Но, как бы ни было – дом был не моим, не моими были и правила! И, увы, не мне было можно эти правила менять. Потому, я сдержала себя от злой гримасы, и, сглотнув остатки своей горькой обиды так и осталась стоять на одном месте - без движений и без слов, и, не понимая, что делать, просто ждала от Валабы хоть какого-нибудь развития ситуации.
- Подожди два часа! Акинчана с Анурадой вернуться с базара и приготовят тебе то, что ты скажешь! – продолжая вызывающе стоять между мной и холодильником, Валаба был непреклонен в вопросе защиты божественного питания. Но, все же - что-то в его взгляде говорило о том, что его первичный гнев понемногу проходит, и, сменяется снисхождением в отношении необразованной белой женщины, которая попыталась попрать святыню отнюдь без злого умысла.
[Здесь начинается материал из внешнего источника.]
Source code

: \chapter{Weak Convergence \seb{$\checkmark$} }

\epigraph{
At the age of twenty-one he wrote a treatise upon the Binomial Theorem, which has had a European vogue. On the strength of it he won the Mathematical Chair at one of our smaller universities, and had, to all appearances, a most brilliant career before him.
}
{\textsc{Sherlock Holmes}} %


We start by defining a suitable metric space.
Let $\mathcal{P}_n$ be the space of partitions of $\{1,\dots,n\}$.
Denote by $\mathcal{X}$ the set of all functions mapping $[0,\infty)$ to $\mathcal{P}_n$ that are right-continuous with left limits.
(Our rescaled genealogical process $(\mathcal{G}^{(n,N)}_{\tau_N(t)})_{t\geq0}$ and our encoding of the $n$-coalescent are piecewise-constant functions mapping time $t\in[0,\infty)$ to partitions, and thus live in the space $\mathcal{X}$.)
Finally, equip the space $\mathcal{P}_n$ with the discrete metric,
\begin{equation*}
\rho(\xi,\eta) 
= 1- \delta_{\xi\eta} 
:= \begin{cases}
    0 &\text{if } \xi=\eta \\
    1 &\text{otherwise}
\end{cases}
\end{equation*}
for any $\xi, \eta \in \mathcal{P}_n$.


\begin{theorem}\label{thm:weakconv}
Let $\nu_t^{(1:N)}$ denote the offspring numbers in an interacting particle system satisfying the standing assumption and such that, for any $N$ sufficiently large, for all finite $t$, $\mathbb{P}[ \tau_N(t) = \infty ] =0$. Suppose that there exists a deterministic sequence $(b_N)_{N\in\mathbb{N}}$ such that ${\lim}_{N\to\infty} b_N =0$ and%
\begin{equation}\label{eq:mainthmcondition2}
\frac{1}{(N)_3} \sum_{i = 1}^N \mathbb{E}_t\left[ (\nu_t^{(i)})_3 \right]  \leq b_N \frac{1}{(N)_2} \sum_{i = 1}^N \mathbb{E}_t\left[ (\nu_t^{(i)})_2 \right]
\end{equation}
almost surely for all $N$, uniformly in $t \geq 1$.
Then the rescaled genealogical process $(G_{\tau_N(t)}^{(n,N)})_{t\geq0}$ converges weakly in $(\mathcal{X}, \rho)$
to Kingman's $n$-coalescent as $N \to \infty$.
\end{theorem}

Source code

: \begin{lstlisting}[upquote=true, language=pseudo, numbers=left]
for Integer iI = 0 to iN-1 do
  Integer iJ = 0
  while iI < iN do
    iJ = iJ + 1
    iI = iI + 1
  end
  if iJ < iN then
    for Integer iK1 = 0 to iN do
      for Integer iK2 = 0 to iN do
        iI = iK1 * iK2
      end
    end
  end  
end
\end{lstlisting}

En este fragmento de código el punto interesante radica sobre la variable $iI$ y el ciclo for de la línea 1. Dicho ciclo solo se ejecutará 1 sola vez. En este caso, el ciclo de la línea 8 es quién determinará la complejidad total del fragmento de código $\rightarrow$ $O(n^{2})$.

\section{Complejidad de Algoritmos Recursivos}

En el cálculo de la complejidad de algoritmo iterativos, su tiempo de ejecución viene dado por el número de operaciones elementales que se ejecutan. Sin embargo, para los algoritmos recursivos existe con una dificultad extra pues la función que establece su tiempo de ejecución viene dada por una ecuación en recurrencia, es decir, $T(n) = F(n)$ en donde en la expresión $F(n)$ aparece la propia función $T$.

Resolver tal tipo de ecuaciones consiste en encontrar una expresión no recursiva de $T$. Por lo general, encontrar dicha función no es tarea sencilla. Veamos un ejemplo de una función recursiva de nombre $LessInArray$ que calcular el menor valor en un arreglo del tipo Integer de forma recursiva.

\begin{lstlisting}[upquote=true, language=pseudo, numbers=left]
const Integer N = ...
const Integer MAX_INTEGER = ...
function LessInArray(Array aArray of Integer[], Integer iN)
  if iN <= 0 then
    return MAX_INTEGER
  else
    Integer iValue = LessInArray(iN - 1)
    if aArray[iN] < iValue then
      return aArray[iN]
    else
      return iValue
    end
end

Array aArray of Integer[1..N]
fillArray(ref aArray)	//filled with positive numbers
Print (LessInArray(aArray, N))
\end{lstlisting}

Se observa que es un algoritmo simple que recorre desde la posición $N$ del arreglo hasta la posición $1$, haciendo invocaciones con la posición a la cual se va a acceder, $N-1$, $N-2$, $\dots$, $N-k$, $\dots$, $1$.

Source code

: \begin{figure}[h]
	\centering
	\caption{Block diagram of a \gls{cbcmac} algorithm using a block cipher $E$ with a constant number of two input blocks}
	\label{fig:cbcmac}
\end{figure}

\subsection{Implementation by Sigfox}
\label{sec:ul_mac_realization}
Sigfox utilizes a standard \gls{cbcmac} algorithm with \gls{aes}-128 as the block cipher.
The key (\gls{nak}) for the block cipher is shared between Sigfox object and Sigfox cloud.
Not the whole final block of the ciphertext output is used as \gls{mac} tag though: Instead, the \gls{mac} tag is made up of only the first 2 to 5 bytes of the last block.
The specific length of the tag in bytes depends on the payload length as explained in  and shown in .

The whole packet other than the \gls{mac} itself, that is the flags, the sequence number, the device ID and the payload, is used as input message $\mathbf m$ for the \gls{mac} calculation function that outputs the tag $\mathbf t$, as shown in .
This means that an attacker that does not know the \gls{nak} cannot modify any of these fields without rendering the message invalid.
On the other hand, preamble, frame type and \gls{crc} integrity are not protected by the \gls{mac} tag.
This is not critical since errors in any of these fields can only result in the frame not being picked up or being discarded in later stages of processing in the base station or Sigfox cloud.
- Хорошо, прабу! – улыбнувшись своему невольному обидчику, я чувствовала, как понемногу возвращаю утраченное всего минуту назад самообладание. - А что, если вы своими руками дадите мне овощи, а я их просто сама себе приготовлю?.. Очень хочется кушать, а к приходу Акинчаны мне будет уже поздно обедать из-за таблеток, - рассуждая о возможных сроках возвращения хозяек дома, я вдруг осознала, что полностью приняла правила игры и была бы готова на любое компромиссное решение Валабы. И, он, как мне показалось, почувствовав в моих интонациях смирение и принятие, тоже решил пойти на уступки.
- Ладно, Лена матаджи, ладно! Скажи, что тебе дать - я дам! Но только обещай мне ничего не трогать своими руками!!! - Валаба смотрел на меня, не моргая. Так, как смотрят на маленьких провинившихся детей, пытаясь взять с них обещание не повторять какую-то шалость, или, может быть так, как смотрят святые отцы на заблудших грешников, пытаясь породить в них страх новых прегрешений. Как бы ни было, но я стояла под взглядом черных колких глаз Валабы я чувствовала себя как под прицелом, как перед Библией, на которой я собиралась вот-вот поклясться с своей былых пороках и будущей праведности.
- Я не трону холодильник ни в коем случае! Обещаю! - я смотрела на прабу и понимала, что, соглашаясь допустить меня на кухню, он очень серьезно жертвует своими принципами. Но, по неестественно движущимся желвакам на скулах я догадывалась, что приносимая жертва давалась ему нелегко… Очень нелегко!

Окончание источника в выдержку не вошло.